Ken Takeshita, MD, Global Head, R&D, Daiichi Sankyo, said: “Today’s news is an important step forward in our goal of creating new standards of care that have the potential to transform the treatment of patients with non-small cell lung cancer. We are encouraged by the FDA’s acceptance of the BLA as we endeavour to make datopotamab deruxtecan the first TROP2-directed antibody drug conjugate approved to treat patients with nonsquamous non-small cell lung cancer after disease progression on prior systemic therapy. We look forward to working closely with the FDA to bring datopotamab deruxtecan to patients.”
Results from TROPION-Lung01 were presented during a Presidential Symposium at the 2023 European Society for Medical Oncology Congress.
The safety profile of datopotamab deruxtecan was consistent with that observed in other ongoing trials with no new safety concerns identified.

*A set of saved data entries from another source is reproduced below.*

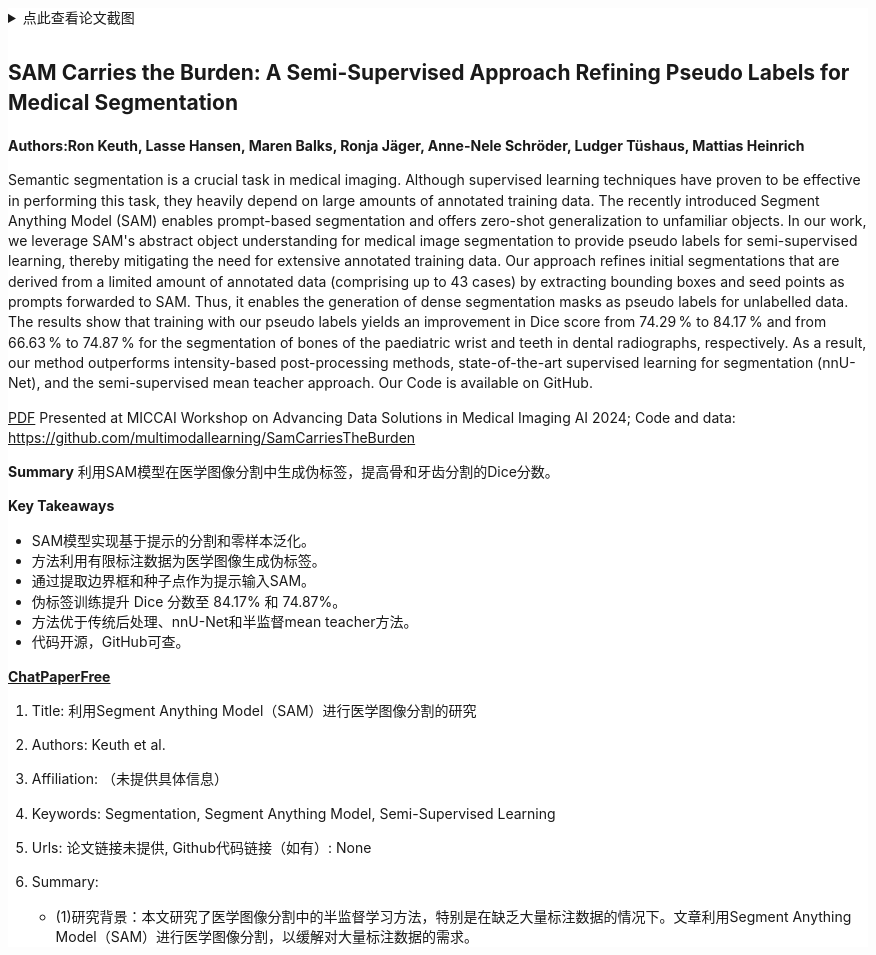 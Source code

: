
<details><summary>点此查看论文截图</summary></details>




## SAM Carries the Burden: A Semi-Supervised Approach Refining Pseudo   Labels for Medical Segmentation

**Authors:Ron Keuth, Lasse Hansen, Maren Balks, Ronja Jäger, Anne-Nele Schröder, Ludger Tüshaus, Mattias Heinrich**

Semantic segmentation is a crucial task in medical imaging. Although supervised learning techniques have proven to be effective in performing this task, they heavily depend on large amounts of annotated training data. The recently introduced Segment Anything Model (SAM) enables prompt-based segmentation and offers zero-shot generalization to unfamiliar objects. In our work, we leverage SAM's abstract object understanding for medical image segmentation to provide pseudo labels for semi-supervised learning, thereby mitigating the need for extensive annotated training data. Our approach refines initial segmentations that are derived from a limited amount of annotated data (comprising up to 43 cases) by extracting bounding boxes and seed points as prompts forwarded to SAM. Thus, it enables the generation of dense segmentation masks as pseudo labels for unlabelled data. The results show that training with our pseudo labels yields an improvement in Dice score from $74.29\,\%$ to $84.17\,\%$ and from $66.63\,\%$ to $74.87\,\%$ for the segmentation of bones of the paediatric wrist and teeth in dental radiographs, respectively. As a result, our method outperforms intensity-based post-processing methods, state-of-the-art supervised learning for segmentation (nnU-Net), and the semi-supervised mean teacher approach. Our Code is available on GitHub. 

[PDF](http://arxiv.org/abs/2411.12602v1) Presented at MICCAI Workshop on Advancing Data Solutions in Medical   Imaging AI 2024; Code and data:   https://github.com/multimodallearning/SamCarriesTheBurden

**Summary**
利用SAM模型在医学图像分割中生成伪标签，提高骨和牙齿分割的Dice分数。

**Key Takeaways**
- SAM模型实现基于提示的分割和零样本泛化。
- 方法利用有限标注数据为医学图像生成伪标签。
- 通过提取边界框和种子点作为提示输入SAM。
- 伪标签训练提升 Dice 分数至 84.17% 和 74.87%。
- 方法优于传统后处理、nnU-Net和半监督mean teacher方法。
- 代码开源，GitHub可查。

**[ChatPaperFree](https://huggingface.co/spaces/Kedreamix/ChatPaperFree)**

1. Title: 利用Segment Anything Model（SAM）进行医学图像分割的研究

2. Authors: Keuth et al.

3. Affiliation: （未提供具体信息）

4. Keywords: Segmentation, Segment Anything Model, Semi-Supervised Learning

5. Urls: 论文链接未提供, Github代码链接（如有）: None

6. Summary:

    - (1)研究背景：本文研究了医学图像分割中的半监督学习方法，特别是在缺乏大量标注数据的情况下。文章利用Segment Anything Model（SAM）进行医学图像分割，以缓解对大量标注数据的需求。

A parallel BLA for datopotamab deruxtecan based on results from the pivotal TROPION-Breast01 Phase III trial is pending acceptance in the US for the treatment of adult patients with metastatic hormone receptor (HR)-positive, HER2-negative (IHC 0, IHC 1+ or IHC 2+/ISH-) breast cancer. Additional regulatory submissions for datopotamab deruxtecan in lung and breast cancer are underway globally.
Notes
Advanced non-small cell lung cancer
Nearly 250,000 lung cancer cases were diagnosed in the US in 2023.1 NSCLC is the most common type of lung cancer accounting for about 80% of cases.1 Approximately 70% and 30% of NSCLC tumours are of nonsquamous or squamous histology, respectively.2 While immunotherapy and targeted therapies have improved outcomes in the 1st-line setting, most patients eventually experience disease progression and receive chemotherapy.3-5 For decades, chemotherapy has been the last treatment available for patients with advanced NSCLC, despite limited effectiveness and known side effects.3-5
TROP2 is a protein broadly expressed in the majority of NSCLC tumours.6 There is currently no TROP2-directed ADC approved for the treatment of lung cancer.7,8
TROPION-Lung01
TROPION-Lung01 is an ongoing global, randomised, multicentre, open-label Phase III trial evaluating the efficacy and safety of datopotamab deruxtecan versus docetaxel in patients with locally advanced or metastatic NSCLC with and without actionable genomic alterations previously treated with at least one prior line of therapy. Patients with actionable genomic alterations were previously treated with platinum-based chemotherapy and an approved targeted therapy. Patients without known actionable genomic alterations were previously treated, concurrently or sequentially, with platinum-based chemotherapy and a PD-1 or PD-L1 inhibitor.